I think Tulsi Gabbard is a bad pick to be the U.S. director of national intelligence, and she’s probably going to hate the job once she realizes how little power the job actually has.
But the supposedly big New York Times scoop about her allegedly meeting some high-level Hezbollah official feels awfully thin.
Shortly after her visit, U.S. spy agencies intercepted a phone call between two Hezbollah members concerning Ms. Gabbard, according to current and former officials briefed on the intelligence.
The intercept was of a Hezbollah member reporting that Ms. Gabbard had met with a person whom he identified euphemistically, using a word in Arabic that can be translated as “the boss” or “the big guy.” The Hezbollah member did not say the name of that person in the communication, prompting some speculation among U.S. intelligence officials as to who was being referred to.
Some U.S. intelligence officials assumed that “the big guy” referred to a senior Hezbollah official. Others assumed that it could be a reference to some Lebanese government official who had strong ties to Hezbollah and who met with Ms. Gabbard during her 2017 trip.
Get all of your “ten percent for the big guy” and “oh, she must have met with Joe Biden” jokes out of the way.

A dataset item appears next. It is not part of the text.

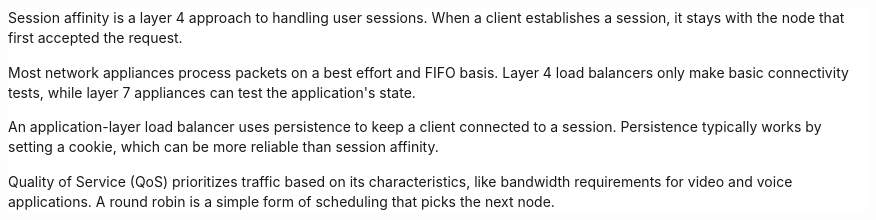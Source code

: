 Session affinity is a layer 4 approach to handling user sessions. When a client establishes a session, it stays with the node that first accepted the request.

Most network appliances process packets on a best effort and FIFO basis. Layer 4 load balancers only make basic connectivity tests, while layer 7 appliances can test the application's state.

An application-layer load balancer uses persistence to keep a client connected to a session. Persistence typically works by setting a cookie, which can be more reliable than session affinity.

Quality of Service (QoS) prioritizes traffic based on its characteristics, like bandwidth requirements for video and voice applications. A round robin is a simple form of scheduling that picks the next node.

Sure, Hassan Nasrallah was a hefty guy; if the Israeli bunker-buster bomb didn’t get him last year, cholesterol would have.
But color me reflexively skeptical of any bombshell revelation of some terrible misdeed from years ago that arrives the day before a nominee’s hearing. You’re telling me that Tulsi Gabbard, a congresswoman on the House Armed Services and Foreign Affairs Committee, met with either Nasrallah or some other Hezbollah heavyweight back in 2017 and it’s remained secret until now? And nobody in Gabbard’s camp, or Hezbollah, ever mentioned this meeting to anybody?
Remember, for almost all of Trump’s first term, Gabbard was a staunch critic of him, denouncing his “ignorance and disdain for the values that truly make America great” and calling him “Saudi Arabia’s bitch” and that he supported al-Qaeda. (This is one of the reasons that Gabbard’s nomination to the job is particularly bizarre.) Donald Trump was allegedly politicizing intelligence his whole first term. In this scenario, one of the president’s most vociferous critics met with Hezbollah, but no one in the Trump administration wanted to make an issue of it?
Nobody running against her in 2018 ever heard any rumors along these lines? Nobody in the Democratic presidential primary of 2019-2020 ever dug this up?
These spy agencies had this phone call recording for eight years, and it was never an issue until now?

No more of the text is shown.